Undergraduates cap schooling with recital

by Amy Kingsley

The figures hustled onstage in the darkness like disciplined ghosts, hitting their marks in the pitch – three African-American females wearing white shifts with hair pulled back from their fresh faces.

The stage lights ignited, stage right first then moving left, so that each dancer had her moment in the spotlight. Soon after, the dance began in earnest: The women ricocheted off one another, locked and unlocked in fluid entanglements of extremities. More often than not, the trio moved as one, a unit that reconfigured itself in the manner of a sophisticated, graceful robot. It all unfolded, breathtakingly, to the smooth electro-pop of Sia.

The piece was the second in a show titled Next Stop… Reality, the 2007 installment of thesis performances choreographed by BFA candidates in the department of dance at UNCG. Its choreography was credited to one Trinada Oliver, who also danced in the piece alongside Kia Nicole Cunningham and Teran Brown.

Cross-pollination was in evidence throughout the hour-and-a-half program. Choreographers danced and edited scores, and dancers designed lights. In the opening piece, choreographer Heather Glasgow Doyle pieced together tunes by the everybodyfields and Dirty Three, and then remixed them for a performance by a five-person ensemble. It was an ambitious piece featuring both a moderately large cast and a long score.

Joel Stroup, whose bio indicates a background in hip-hop dance as well as ballet, jazz and modern, directed the third piece, a duet between Sarah Boyack and Elisa Werner that featured video projection. The women maintained an antiseptic distance throughout most of the dance, a display of variety from its communal predecessor. The dancers reinforced a sort of modern, restrained feel with costumes featuring bindings made of colored tissue.

Behind them the screen projected grainy, slow-motion images of the women onstage, a device that in film class would have been some sort of meta-critique of media culture.

Maiya Silver, recipient of a choreography fellowship at UNCG, directed the final piece before intermission, a duet that upended the whole notion of dance as beauty. In fact, her piece, “sLow: SOULLOW SOLO” was almost painful to watch. One of the characters flops helplessly, like a tangled marionette, while the other pirouettes with ease.

The audience’s attention focuses on the dancer in the foreground who struggles to gain footing. She finds herself more often than not flailing against the dance floor.

In addition to choreographing the dance, Silver performs the role of the hapless, broken dancer. Behind her a row of tea lights resemble a runway, and as she makes her way upstage, she extinguishes each one. Her counterpart, dancer Amy Love Beasley, unleashes a cloud of down feathers near the end of the piece, which ends with Silver wallowing in their softness.

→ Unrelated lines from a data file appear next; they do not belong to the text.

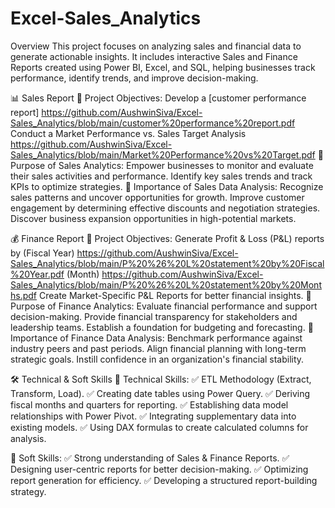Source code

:# Excel-Sales_Analytics

Overview
This project focuses on analyzing sales and financial data to generate actionable insights. It includes interactive Sales and Finance Reports created using Power BI, Excel, and SQL, helping businesses track performance, identify trends, and improve decision-making.

📊 Sales Report
🔹 Project Objectives:
Develop a [customer performance report] https://github.com/AushwinSiva/Excel-Sales_Analytics/blob/main/customer%20performance%20report.pdf
Conduct a Market Performance vs. Sales Target Analysis https://github.com/AushwinSiva/Excel-Sales_Analytics/blob/main/Market%20Performance%20vs%20Target.pdf
🔹 Purpose of Sales Analytics:
Empower businesses to monitor and evaluate their sales activities and performance.
Identify key sales trends and track KPIs to optimize strategies.
🔹 Importance of Sales Data Analysis:
Recognize sales patterns and uncover opportunities for growth.
Improve customer engagement by determining effective discounts and negotiation strategies.
Discover business expansion opportunities in high-potential markets.

💰 Finance Report
🔹 Project Objectives:
Generate Profit & Loss (P&L) reports by 
(Fiscal Year) https://github.com/AushwinSiva/Excel-Sales_Analytics/blob/main/P%20%26%20L%20statement%20by%20Fiscal%20Year.pdf
(Month) https://github.com/AushwinSiva/Excel-Sales_Analytics/blob/main/P%20%26%20L%20statement%20by%20Months.pdf
Create Market-Specific P&L Reports for better financial insights.
🔹 Purpose of Finance Analytics:
Evaluate financial performance and support decision-making.
Provide financial transparency for stakeholders and leadership teams.
Establish a foundation for budgeting and forecasting.
🔹 Importance of Finance Data Analysis:
Benchmark performance against industry peers and past periods.
Align financial planning with long-term strategic goals.
Instill confidence in an organization's financial stability.

🛠 Technical & Soft Skills
🔹 Technical Skills:
✅ ETL Methodology (Extract, Transform, Load).
✅ Creating date tables using Power Query.
✅ Deriving fiscal months and quarters for reporting.
✅ Establishing data model relationships with Power Pivot.
✅ Integrating supplementary data into existing models.
✅ Using DAX formulas to create calculated columns for analysis.

🔹 Soft Skills:
✅ Strong understanding of Sales & Finance Reports.
✅ Designing user-centric reports for better decision-making.
✅ Optimizing report generation for efficiency.
✅ Developing a structured report-building strategy.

After intermission, several dancers gathered for a piece titled “A Richer Brew,” by Camerin Allgood McKinnon. The dance began with the group in the center, then they moved out and onto café tables set in front of the first row of the audience. The dancers communicated with their hands, in sign language and by clapping.

The sixth piece had something of a narrative arc and featured two dancers surrounded by a group of four. Dancers on the perimeter appeared at times to persecute the inner pair as the ensemble moved across the dance floor. The music came from the film Gladiator and accentuated the tension in the dance.

Music from the Blue Man Group accompanied the final piece, a set-heavy segment featured the largest cast of the afternoon. Six dancers manipulated large, rolling mirror segments, pushing them around the stage and flirting with their reflections. Then they reversed the sections, revealing a graffiti-covered wall.

At the end of the evening, the seven graduating choreographers bowed, bouquets in hand. The evening felt real enough; perhaps the students’ next stop will not be reality but a recital hall bigger and glitzier than the one at UNCG.